Despite the enormous progress in training neural networks to solve hard tasks, they remain surprisingly and stubbornly sensitive to imperceptibly small worst-case perturbations known as

adversarial examples. This lack of robustness has sparked many theories (gilmer2018adversarial; mahloujifar2019curse; tanay2016boundary; ford2019adversarial; fawzi2018adversarial; bubeck2018adversarial; goodfellow2014explaining; schmidt2018adversarially) but together they fail to explain many perplexing observations. Compelling recent work (ilyas2019adversarial) has illuminated the situation greatly by proposing the ‘Features-Not-Bugs’ (FNB) hypothesis, which states that adversarial sensitivity is a simple consequence of state-of-the-art models learning well-generalizing features in the dataset. From the FNB perspective, since models are trained only for maximizing accuracy, they have the freedom to choose useful but non-robust features that humans find non-intuitive.

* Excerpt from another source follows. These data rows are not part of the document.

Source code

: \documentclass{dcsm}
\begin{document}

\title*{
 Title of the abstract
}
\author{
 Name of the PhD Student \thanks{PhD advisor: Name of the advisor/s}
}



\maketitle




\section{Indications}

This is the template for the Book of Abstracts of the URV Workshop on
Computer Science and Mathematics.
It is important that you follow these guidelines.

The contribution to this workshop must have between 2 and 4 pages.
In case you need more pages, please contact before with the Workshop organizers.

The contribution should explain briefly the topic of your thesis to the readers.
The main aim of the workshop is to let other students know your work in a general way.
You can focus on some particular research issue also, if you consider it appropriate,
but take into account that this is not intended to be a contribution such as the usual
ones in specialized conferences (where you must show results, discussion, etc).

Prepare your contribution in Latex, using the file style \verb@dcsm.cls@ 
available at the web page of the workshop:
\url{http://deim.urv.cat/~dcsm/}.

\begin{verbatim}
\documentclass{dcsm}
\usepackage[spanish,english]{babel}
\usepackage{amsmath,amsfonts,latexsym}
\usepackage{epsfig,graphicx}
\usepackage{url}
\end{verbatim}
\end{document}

What is the nature of these features? Recent work(yin2019fourier)

proposes the High Frequency (HF) hypothesis, which states that state-of-the-art classifiers are using low amplitude, high frequency features in natural images. Given the strong theoretical connection between adversarial features and perturbations in linear models

(goh2019a), it stands to reason that we should expect a similarly strong relationship in nonlinear models. In this vein, (yin2019fourier) also finds that adversarial perturbations of naturally trained models tend to be higher frequency. In contrast, those of adversarialy trained models tend to be lower frequency, explaining several otherwise perplexing tradeoffs seen in corruption-based data augmentation studies (yin2019fourier; rusak2020increasing). Though not all adversarial features are high frequency (yin2019fourier), understanding the origin of high frequency features is an important step towards building robust, interpretable models.

In this paper we propose the Implicit Fourier Regularization (IFR) hypothesis, which claims that:

Implicit regularization in frequency domain, directly caused by the translation invariance of the convolution operation, is necessary for the evolution of high frequency adversarial perturbations.

Through systematic experiments examining the learning dynamics of deep linear and nonlinear models, we provide strong empirical support for this claim, along with theoretical support in the case of deep linear models.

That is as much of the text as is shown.